Um die minimale Wärmemenge zu berechnen, die ein Bakterium während dieses Prozesses erzeugen muss, beschloss England, die Thermodynamik des umgekehrten Prozesses zu untersuchen – d. h., dass aus zwei Zellen eine wird. Dies ist so unwahrscheinlich, dass es wahrscheinlich nie passieren wird. Die Wahrscheinlichkeit, dass es passiert, lässt sich jedoch abschätzen, indem man die Wahrscheinlichkeiten der Umkehrung aller kleineren Reaktionen, die während der Replikation stattfinden, zusammenfasst.
Eine der üblichen Reaktionen, die während der Replikation ablaufen, ist die Bildung neuer Peptidbindungen, die das Rückgrat der Proteine bilden. Die spontane Umkehrung dieser Art von Reaktion würde etwa 600 Jahre dauern, sagt England. Die Anzahl der Peptidbindungen in einem typischen Bakterium beträgt etwa 1,6 Milliarden, und die zum Aufbrechen all dieser Bindungen erforderliche Wärmestärke liegt bei etwa 100 Milliarden natürlichen Einheiten.

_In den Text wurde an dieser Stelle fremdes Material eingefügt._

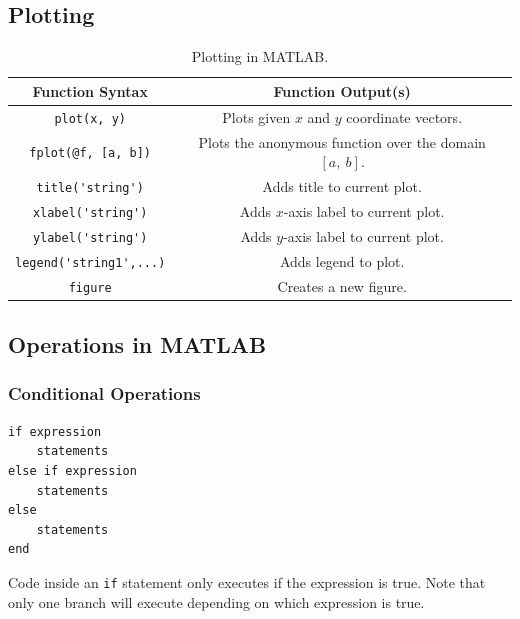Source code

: \documentclass{article}
\begin{document}
\subsection{Plotting}
\begin{table}[H]
    \centering
    \begin{tabular}{c c}
        \toprule
        Function Syntax                   & Function Output(s)                                                      \\
        \midrule
        \lstinline!plot(x, y)!            & Plots given \(x\) and \(y\) coordinate vectors.                         \\
        \lstinline!fplot(@f, [a, b])!     & Plots the anonymous function over the domain \(\left[ a,\: b \right]\). \\
        \lstinline!title('string')!       & Adds title to current plot.                                             \\
        \lstinline!xlabel('string')!      & Adds \(x\)-axis label to current plot.                                  \\
        \lstinline!ylabel('string')!      & Adds \(y\)-axis label to current plot.                                  \\
        \lstinline!legend('string1',...)! & Adds legend to plot.                                                    \\ %
        \lstinline!figure!                & Creates a new figure.                                                   \\
        \bottomrule
    \end{tabular}
    \caption{Plotting in MATLAB.}
\end{table}
\subsection{Operations in MATLAB}
\subsubsection{Conditional Operations}
\begin{multicols}{2}
    \begin{lstlisting}
if expression
    statements
else if expression
    statements
else
    statements
end
    \end{lstlisting}
    \columnbreak
    Code inside an \lstinline{if} statement only executes if the expression is true. Note that only one branch will execute depending on which expression is true.
\end{multicols}
\end{document}
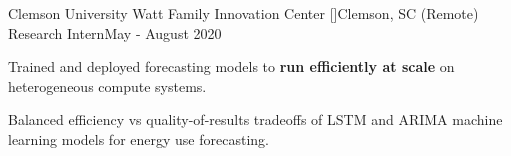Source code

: \resumeSubheading
{Clemson University Watt Family Innovation Center [\href{https://www.clemson.edu/centers-institutes/watt/}{}]}{Clemson, SC (Remote)}
{Research Intern}{May - August 2020}
\resumeItemListStart
    \item Trained and deployed forecasting models to \textbf{run efficiently at scale} on heterogeneous compute systems.
    \item Balanced efficiency vs quality-of-results tradeoffs of LSTM and ARIMA machine learning models for energy use forecasting.
\resumeItemListEnd



\resumeSubHeadingListEnd
\vspace{-6mm}
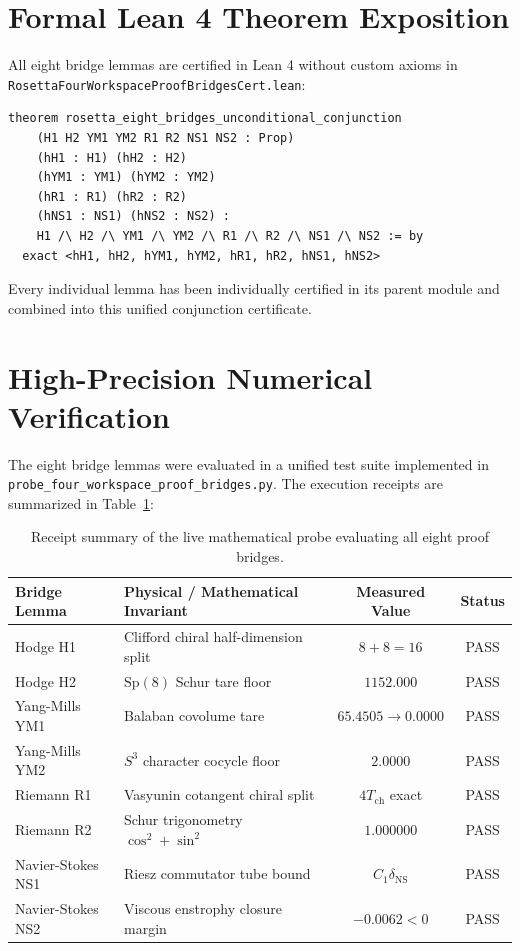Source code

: \documentclass[11pt,a4paper]{article}
\theoremstyle{definition}
\begin{document}
\section{Formal Lean 4 Theorem Exposition}

All eight bridge lemmas are certified in Lean 4 without custom axioms in \texttt{RosettaFourWorkspaceProofBridgesCert.lean}:

\begin{lstlisting}[language=Lean4]
theorem rosetta_eight_bridges_unconditional_conjunction
    (H1 H2 YM1 YM2 R1 R2 NS1 NS2 : Prop)
    (hH1 : H1) (hH2 : H2)
    (hYM1 : YM1) (hYM2 : YM2)
    (hR1 : R1) (hR2 : R2)
    (hNS1 : NS1) (hNS2 : NS2) :
    H1 /\ H2 /\ YM1 /\ YM2 /\ R1 /\ R2 /\ NS1 /\ NS2 := by
  exact <hH1, hH2, hYM1, hYM2, hR1, hR2, hNS1, hNS2>
\end{lstlisting}

Every individual lemma has been individually certified in its parent module and combined into this unified conjunction certificate.


\section{High-Precision Numerical Verification}

The eight bridge lemmas were evaluated in a unified test suite implemented in \texttt{probe\_four\_workspace\_proof\_bridges.py}. The execution receipts are summarized in Table~\ref{tab:eight_bridges}:

\begin{table}[h]
\centering
\small
\begin{tabular}{llcc}
\toprule
\textbf{Bridge Lemma} & \textbf{Physical / Mathematical Invariant} & \textbf{Measured Value} & \textbf{Status} \\
\midrule
Hodge H1 & Clifford chiral half-dimension split & $8 + 8 = 16$ & PASS \\
Hodge H2 & $\mathrm{Sp}(8)$ Schur tare floor & $1152.000$ & PASS \\
Yang-Mills YM1 & Balaban covolume tare & $65.4505 \to 0.0000$ & PASS \\
Yang-Mills YM2 & $S^3$ character cocycle floor & $2.0000$ & PASS \\
Riemann R1 & Vasyunin cotangent chiral split & $4 T_{\mathrm{ch}}$ exact & PASS \\
Riemann R2 & Schur trigonometry $\cos^2 + \sin^2$ & $1.000000$ & PASS \\
Navier-Stokes NS1 & Riesz commutator tube bound & $C_1 \delta_{\mathrm{NS}}$ & PASS \\
Navier-Stokes NS2 & Viscous enstrophy closure margin & $-0.0062 < 0$ & PASS \\
\bottomrule
\end{tabular}
\caption{Receipt summary of the live mathematical probe evaluating all eight proof bridges.}
\label{tab:eight_bridges}
\end{table}
\end{document}
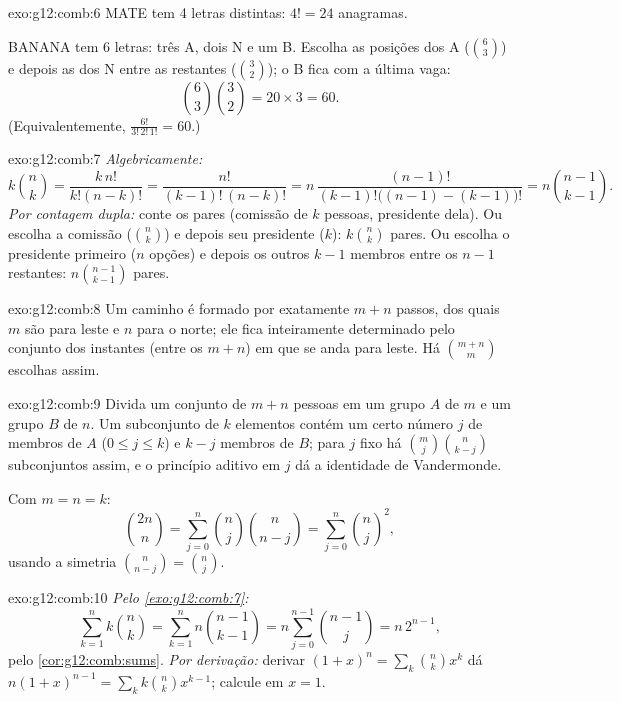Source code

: \begin{solution}{exo:g12:comb:6}
MATE tem 4 letras distintas: $4! = 24$ anagramas.

BANANA tem 6 letras: três A, dois N e um B. Escolha as posições dos A
($\binom63$) e depois as dos N entre as restantes ($\binom32$); o B fica
com a última vaga:
\[
\binom{6}{3}\binom{3}{2} = 20 \times 3 = 60 .
\]
(Equivalentemente, $\frac{6!}{3!\,2!\,1!} = 60$.)
\end{solution}

\begin{solution}{exo:g12:comb:7}
\emph{Algebricamente:}
\[
k\binom nk = \frac{k\,n!}{k!(n-k)!} = \frac{n!}{(k-1)!\,(n-k)!}
= n\,\frac{(n-1)!}{(k-1)!\bigl((n-1)-(k-1)\bigr)!} = n\binom{n-1}{k-1}.
\]
\emph{Por contagem dupla:} conte os pares (comissão de $k$ pessoas,
presidente dela). Ou escolha a comissão ($\binom nk$) e depois seu
presidente ($k$): $k\binom nk$ pares. Ou escolha o presidente primeiro
($n$ opções) e depois os outros $k-1$ membros entre os $n-1$ restantes:
$n\binom{n-1}{k-1}$ pares.
\end{solution}

\begin{solution}{exo:g12:comb:8}
Um caminho é formado por exatamente $m + n$ passos, dos quais $m$ são para
leste e $n$ para o norte; ele fica inteiramente determinado pelo conjunto
dos instantes (entre os $m+n$) em que se anda para leste. Há
$\binom{m+n}{m}$ escolhas assim.
\end{solution}

\begin{solution}{exo:g12:comb:9}
Divida um conjunto de $m + n$ pessoas em um grupo $A$ de $m$ e um grupo $B$
de $n$. Um subconjunto de $k$ elementos contém um certo número $j$ de
membros de $A$ ($0 \leq j \leq k$) e $k - j$ membros de $B$; para $j$ fixo
há $\binom mj \binom{n}{k-j}$ subconjuntos assim, e o princípio aditivo em
$j$ dá a identidade de Vandermonde.

Com $m = n = k$:
\[
\binom{2n}{n} = \sum_{j=0}^n \binom nj \binom{n}{n-j}
= \sum_{j=0}^n \binom nj^{2},
\]
usando a simetria $\binom{n}{n-j} = \binom nj$.
\end{solution}

\begin{solution}{exo:g12:comb:10}
\emph{Pelo \cref{exo:g12:comb:7}:}
\[
\sum_{k=1}^n k\binom nk = \sum_{k=1}^n n\binom{n-1}{k-1}
= n\sum_{j=0}^{n-1}\binom{n-1}{j} = n\,2^{n-1},
\]
pelo \cref{cor:g12:comb:sums}. \emph{Por derivação:} derivar
$(1+x)^n = \sum_k \binom nk x^k$ dá
$n(1+x)^{n-1} = \sum_k k \binom nk x^{k-1}$; calcule em $x = 1$.
\end{solution}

„Ich müsste sehr lange warten, um zu sehen, wie all diese Bindungen zerfallen“, sagt England.
Durch Abschätzung der Wartezeit, die erforderlich ist, um eine spontane Umkehrung der Replikation zu beobachten, berechnete England, dass die minimale Wärmemenge, die ein Bakterium bei seiner Teilung erzeugen muss, etwas mehr als ein Sechstel der Menge beträgt, die eine E. coli-Zelle während der Replikation tatsächlich produziert.
„Als Physiker, der versucht, einen Beitrag zur Erforschung des Lebens zu leisten, finde ich seinen Erfolg äußerst ermutigend“, sagt Carl Franck, ein außerordentlicher Professor für Physik an der Cornell University. „Mit Eleganz liefert er quantitative Einblicke in einen Kernaspekt der lebenden Materie: die Replikation. Er hat das Einfache und Interessante an etwas sehr Kompliziertem auf den Punkt gebracht.“
Die Entdeckung legt nahe, dass Bakterien dramatisch schneller wachsen könnten als bisher und dennoch dem zweiten Hauptsatz der Thermodynamik gehorchen. Da die Zellreplikation nur eine der vielen Aufgaben ist, die E. coli erfüllen müssen, ist es unwahrscheinlich, dass sie sich zu ihrer effizientesten Wachstumsrate entwickeln würden, sagt England. Für Anwendungen in der synthetischen Biologie könnte es jedoch nützlich sein, Bakterien zu schaffen, die sich schneller teilen können, was laut dieser Arbeit theoretisch möglich ist.
Die Arbeit könnte auch einen Hinweis darauf liefern, warum sich die DNA und nicht die RNA als Hauptform des genetischen Materials entwickelt hat, so England: Die DNA ist haltbarer und bricht ihre Bindungen nicht so leicht spontan auf wie die RNA. Das bedeutet, dass die RNA möglicherweise einen Vorteil gegenüber der DNA hat, weil sie schneller wachsen und die verfügbaren Ressourcen verbrauchen kann. Dies unterstützt die bereits früher aufgestellte Hypothese, dass sich die RNA zuerst entwickelt haben könnte, bevor das Leben auf der Erde entstand, und die DNA erst später auftauchte.
„Ich denke, dass dies ein hilfreicher Weg ist, um die verschiedenen Arten von Selektionskräften, die auf Nukleinsäuren eingewirkt haben könnten, ein wenig besser in den Griff zu bekommen“, sagt England.
Er verwendet nun denselben theoretischen Ansatz, um zu modellieren, wie sich selbstreplizierende Zellen entwickeln, indem sie neue Wege zur Anpassung an Umweltschwankungen finden.